= Brief =
Across all the records below, how many lines contain "expressions"? Respond with only the number.

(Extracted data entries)
==========

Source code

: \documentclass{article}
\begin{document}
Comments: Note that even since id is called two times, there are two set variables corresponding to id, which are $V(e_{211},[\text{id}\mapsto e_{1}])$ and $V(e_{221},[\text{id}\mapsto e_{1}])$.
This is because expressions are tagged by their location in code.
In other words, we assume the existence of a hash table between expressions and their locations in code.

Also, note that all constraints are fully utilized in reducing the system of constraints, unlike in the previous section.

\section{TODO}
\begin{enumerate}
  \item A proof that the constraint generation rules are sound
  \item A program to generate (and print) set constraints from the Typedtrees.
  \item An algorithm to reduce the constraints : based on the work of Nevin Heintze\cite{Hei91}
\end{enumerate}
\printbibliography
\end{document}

==========

= Your response =
2